** YOUR INSTRUCTIONS **
Give back the entries that follow exactly as written. Any picture gets left out.

Items from a data source

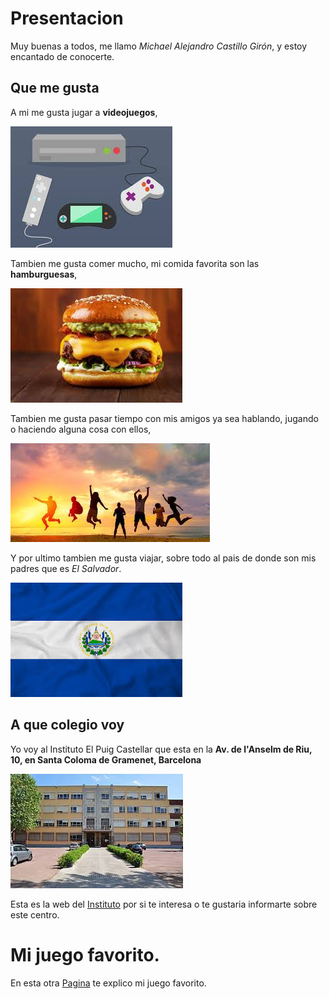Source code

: # Presentacion
Muy buenas a todos, me llamo *Michael Alejandro Castillo Girón*, y estoy encantado de conocerte.
## Que me gusta
A mi me gusta jugar a **videojuegos**,

![text alternatiu](videojuegos.jpeg)

Tambien me gusta comer mucho, mi comida favorita son las **hamburguesas**, 

![text alternatiu](hamburguesa.jpeg)

Tambien me gusta pasar tiempo con mis amigos ya sea hablando, jugando o haciendo alguna cosa con ellos,

![text alternatiu](amigos.jpeg)

Y por ultimo tambien me gusta viajar, sobre todo al pais de donde son mis padres que es *El Salvador*.

![text alternatiu](ElSalvador.jpeg)
## A que colegio voy
Yo voy al Instituto El Puig Castellar que esta en la  **Av. de l'Anselm de Riu, 10, en Santa Coloma de Gramenet, Barcelona**

![text alternatiu](Puig.jpeg)


Esta es la web del [Instituto](https://elpuig.xeill.net/) por si te interesa o te gustaria informarte sobre este centro.

# Mi juego favorito.
En esta otra [Pagina]() te explico mi juego favorito.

** FINISHED TASK **
Source code

: # Presentacion
Muy buenas a todos, me llamo *Michael Alejandro Castillo Girón*, y estoy encantado de conocerte.
## Que me gusta
A mi me gusta jugar a **videojuegos**,

![text alternatiu](videojuegos.jpeg)

Tambien me gusta comer mucho, mi comida favorita son las **hamburguesas**, 

![text alternatiu](hamburguesa.jpeg)

Tambien me gusta pasar tiempo con mis amigos ya sea hablando, jugando o haciendo alguna cosa con ellos,

![text alternatiu](amigos.jpeg)

Y por ultimo tambien me gusta viajar, sobre todo al pais de donde son mis padres que es *El Salvador*.

![text alternatiu](ElSalvador.jpeg)
## A que colegio voy
Yo voy al Instituto El Puig Castellar que esta en la  **Av. de l'Anselm de Riu, 10, en Santa Coloma de Gramenet, Barcelona**

![text alternatiu](Puig.jpeg)


Esta es la web del [Instituto](https://elpuig.xeill.net/) por si te interesa o te gustaria informarte sobre este centro.

# Mi juego favorito.
En esta otra [Pagina]() te explico mi juego favorito.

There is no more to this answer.